Problem
Throughout the records below, find each line holding "times" and copy it.

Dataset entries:

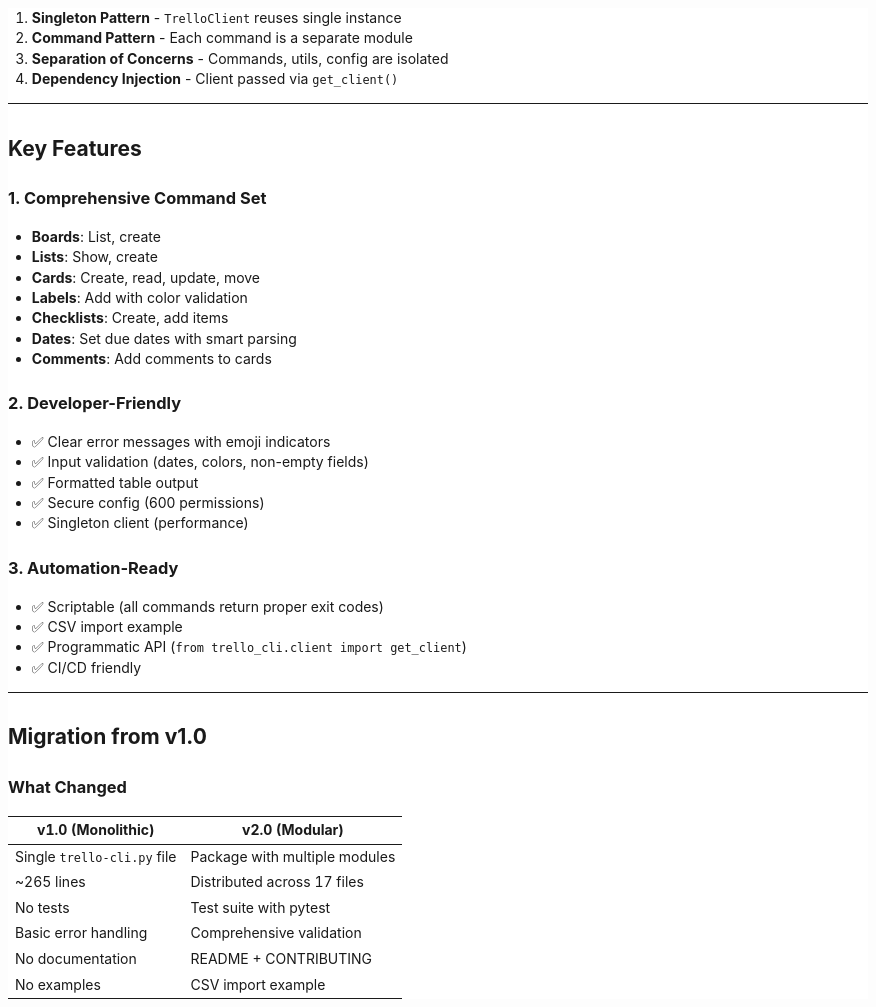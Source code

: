 1. **Singleton Pattern** - `TrelloClient` reuses single instance
2. **Command Pattern** - Each command is a separate module
3. **Separation of Concerns** - Commands, utils, config are isolated
4. **Dependency Injection** - Client passed via `get_client()`

---

## Key Features

### 1. Comprehensive Command Set

- **Boards**: List, create
- **Lists**: Show, create
- **Cards**: Create, read, update, move
- **Labels**: Add with color validation
- **Checklists**: Create, add items
- **Dates**: Set due dates with smart parsing
- **Comments**: Add comments to cards

### 2. Developer-Friendly

- ✅ Clear error messages with emoji indicators
- ✅ Input validation (dates, colors, non-empty fields)
- ✅ Formatted table output
- ✅ Secure config (600 permissions)
- ✅ Singleton client (performance)

### 3. Automation-Ready

- ✅ Scriptable (all commands return proper exit codes)
- ✅ CSV import example
- ✅ Programmatic API (`from trello_cli.client import get_client`)
- ✅ CI/CD friendly

---

## Migration from v1.0

### What Changed

| v1.0 (Monolithic) | v2.0 (Modular) |
|-------------------|----------------|
| Single `trello-cli.py` file | Package with multiple modules |
| ~265 lines | Distributed across 17 files |
| No tests | Test suite with pytest |
| Basic error handling | Comprehensive validation |
| No documentation | README + CONTRIBUTING |
| No examples | CSV import example |
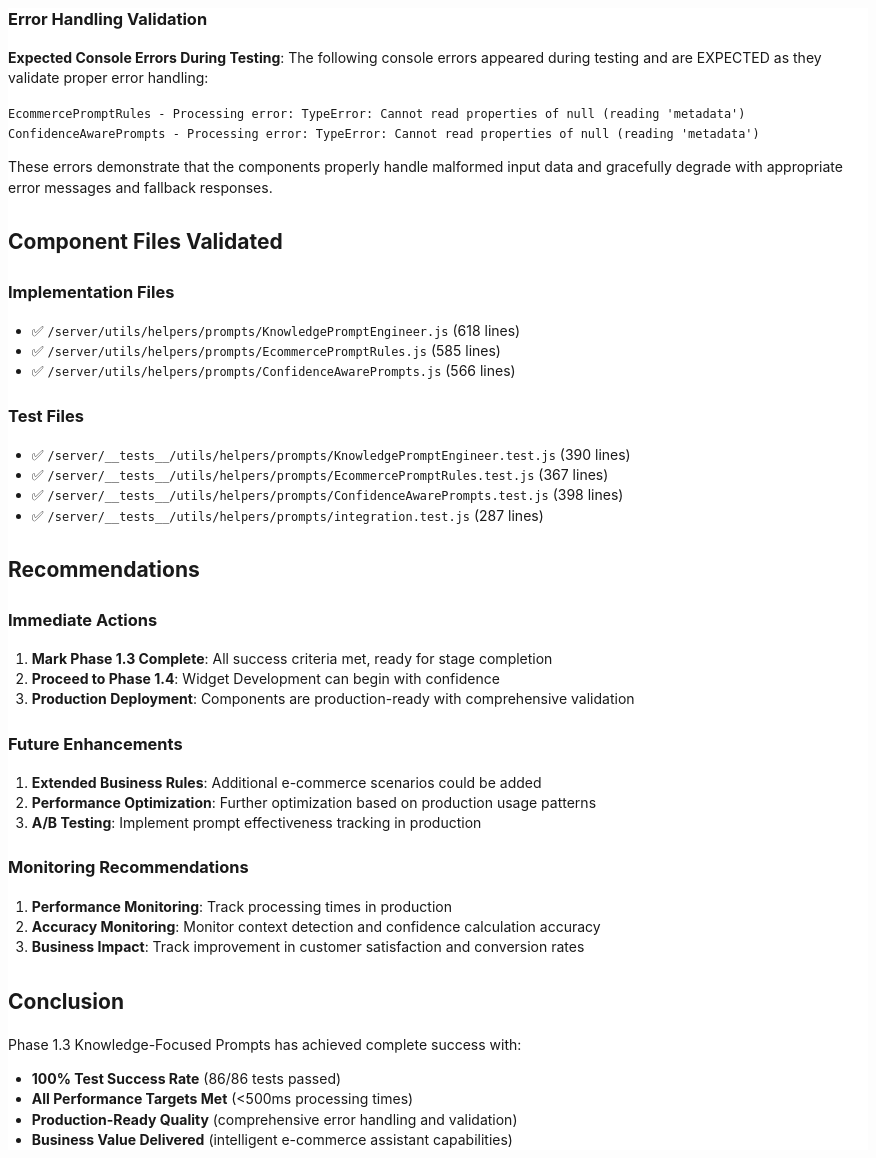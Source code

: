 ### Error Handling Validation
**Expected Console Errors During Testing**: The following console errors appeared during testing and are EXPECTED as they validate proper error handling:

```
EcommercePromptRules - Processing error: TypeError: Cannot read properties of null (reading 'metadata')
ConfidenceAwarePrompts - Processing error: TypeError: Cannot read properties of null (reading 'metadata')
```

These errors demonstrate that the components properly handle malformed input data and gracefully degrade with appropriate error messages and fallback responses.

## Component Files Validated

### Implementation Files
- ✅ `/server/utils/helpers/prompts/KnowledgePromptEngineer.js` (618 lines)
- ✅ `/server/utils/helpers/prompts/EcommercePromptRules.js` (585 lines)
- ✅ `/server/utils/helpers/prompts/ConfidenceAwarePrompts.js` (566 lines)

### Test Files  
- ✅ `/server/__tests__/utils/helpers/prompts/KnowledgePromptEngineer.test.js` (390 lines)
- ✅ `/server/__tests__/utils/helpers/prompts/EcommercePromptRules.test.js` (367 lines)
- ✅ `/server/__tests__/utils/helpers/prompts/ConfidenceAwarePrompts.test.js` (398 lines)
- ✅ `/server/__tests__/utils/helpers/prompts/integration.test.js` (287 lines)

## Recommendations

### Immediate Actions
1. **Mark Phase 1.3 Complete**: All success criteria met, ready for stage completion
2. **Proceed to Phase 1.4**: Widget Development can begin with confidence
3. **Production Deployment**: Components are production-ready with comprehensive validation

### Future Enhancements
1. **Extended Business Rules**: Additional e-commerce scenarios could be added
2. **Performance Optimization**: Further optimization based on production usage patterns
3. **A/B Testing**: Implement prompt effectiveness tracking in production

### Monitoring Recommendations
1. **Performance Monitoring**: Track processing times in production
2. **Accuracy Monitoring**: Monitor context detection and confidence calculation accuracy
3. **Business Impact**: Track improvement in customer satisfaction and conversion rates

## Conclusion

Phase 1.3 Knowledge-Focused Prompts has achieved complete success with:

- **100% Test Success Rate** (86/86 tests passed)
- **All Performance Targets Met** (<500ms processing times)
- **Production-Ready Quality** (comprehensive error handling and validation)
- **Business Value Delivered** (intelligent e-commerce assistant capabilities)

Answer for the task
1. **Performance Monitoring**: Track processing times in production
- **All Performance Targets Met** (<500ms processing times)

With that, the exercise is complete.